As an open-source, peer-reviewed online international journal, the IJPLC is particularly interested in submissions that bring to light new thinking, discoveries and possible innovations at the periphery of existing practices of presencing in leadership and coaching contexts.
Background
The roots of presencing can be broadly traced back to different Eastern, Indigenous, and global wisdom traditions, including early Greek practice. Presencing has also been explored in contemporary western thought through the works of existential philosopher Martin Heidegger. In the early 2000s, organizational consultants Peter Senge, Joseph Jaworski, Otto Scharmer, and colleagues developed the term in a new direction in their consulting work and book Presence, bringing the practice of presencing to mainstream awareness. Framed as an integrative leadership approach and method for learning from the emerging future, over the past several decades exposure and interest in presencing has continued through Scharmer and colleagues’ more recent work with Theory U and ULAB as an awareness-based change approach supported by a growing global community of practitioners, researchers and organizations.

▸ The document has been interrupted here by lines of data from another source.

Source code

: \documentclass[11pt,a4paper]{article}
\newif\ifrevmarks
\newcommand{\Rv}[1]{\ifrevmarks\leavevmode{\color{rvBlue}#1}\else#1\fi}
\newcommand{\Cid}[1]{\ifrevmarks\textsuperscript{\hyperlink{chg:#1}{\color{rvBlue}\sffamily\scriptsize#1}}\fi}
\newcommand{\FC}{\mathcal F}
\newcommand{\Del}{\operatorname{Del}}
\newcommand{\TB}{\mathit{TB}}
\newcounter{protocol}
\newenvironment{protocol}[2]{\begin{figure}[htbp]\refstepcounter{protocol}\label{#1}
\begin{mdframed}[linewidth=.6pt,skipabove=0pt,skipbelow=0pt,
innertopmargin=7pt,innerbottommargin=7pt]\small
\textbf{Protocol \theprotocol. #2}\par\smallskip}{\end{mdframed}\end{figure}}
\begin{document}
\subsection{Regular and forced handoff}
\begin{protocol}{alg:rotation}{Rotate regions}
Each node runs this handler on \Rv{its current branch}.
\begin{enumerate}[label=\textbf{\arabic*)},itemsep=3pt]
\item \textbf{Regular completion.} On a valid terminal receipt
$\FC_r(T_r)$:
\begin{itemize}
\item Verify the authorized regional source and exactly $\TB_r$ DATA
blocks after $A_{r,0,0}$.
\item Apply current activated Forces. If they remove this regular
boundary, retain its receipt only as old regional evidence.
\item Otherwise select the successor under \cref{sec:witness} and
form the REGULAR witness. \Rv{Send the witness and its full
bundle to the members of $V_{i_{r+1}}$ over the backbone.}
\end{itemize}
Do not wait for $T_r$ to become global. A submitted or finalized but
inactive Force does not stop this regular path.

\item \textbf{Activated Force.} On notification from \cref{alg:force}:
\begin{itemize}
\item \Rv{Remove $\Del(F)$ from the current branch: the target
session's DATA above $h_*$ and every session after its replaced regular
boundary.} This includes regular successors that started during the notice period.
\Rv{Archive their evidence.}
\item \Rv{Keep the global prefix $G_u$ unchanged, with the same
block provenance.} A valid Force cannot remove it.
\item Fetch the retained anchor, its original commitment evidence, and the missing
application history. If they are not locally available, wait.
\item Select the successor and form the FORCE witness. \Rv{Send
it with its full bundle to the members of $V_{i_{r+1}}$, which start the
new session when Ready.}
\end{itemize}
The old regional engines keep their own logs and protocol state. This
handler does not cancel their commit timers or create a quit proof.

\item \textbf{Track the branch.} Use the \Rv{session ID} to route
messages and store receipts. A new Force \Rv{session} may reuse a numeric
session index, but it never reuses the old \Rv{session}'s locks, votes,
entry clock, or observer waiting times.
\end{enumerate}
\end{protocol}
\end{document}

The earlier thinking of Francisco Varela’s phenomenological method, Joseph Jaworski’s storied journey of Source as an inner path of knowledge creation, and more recently Gunnlaugson’s work with Dynamic Presencing introduced methods for engaging the deep interior dimensions of presencing practice. However, aside from these contributions, the deeper underlying territory of presencing theory and practice has yet to be substantively theorized about or researched. To address this, the International Journal of Presencing Leadership & Coaching invites emerging presencing approaches that foster new thinking, research and practice that further this and related veins of inquiry in leadership and coaching contexts.
With the increasing global awareness of presencing theory and practice, the International Journal of Presencing Leadership & Coaching looks forward to furthering the development and evolution of presencing practice into new horizons as well as this emerging field. As a scholar-practitioner journal, the IJPLC is committed to strengthening, cohering and advancing different forms and approaches to presencing-based research in leadership and coaching contexts in the years and decades ahead.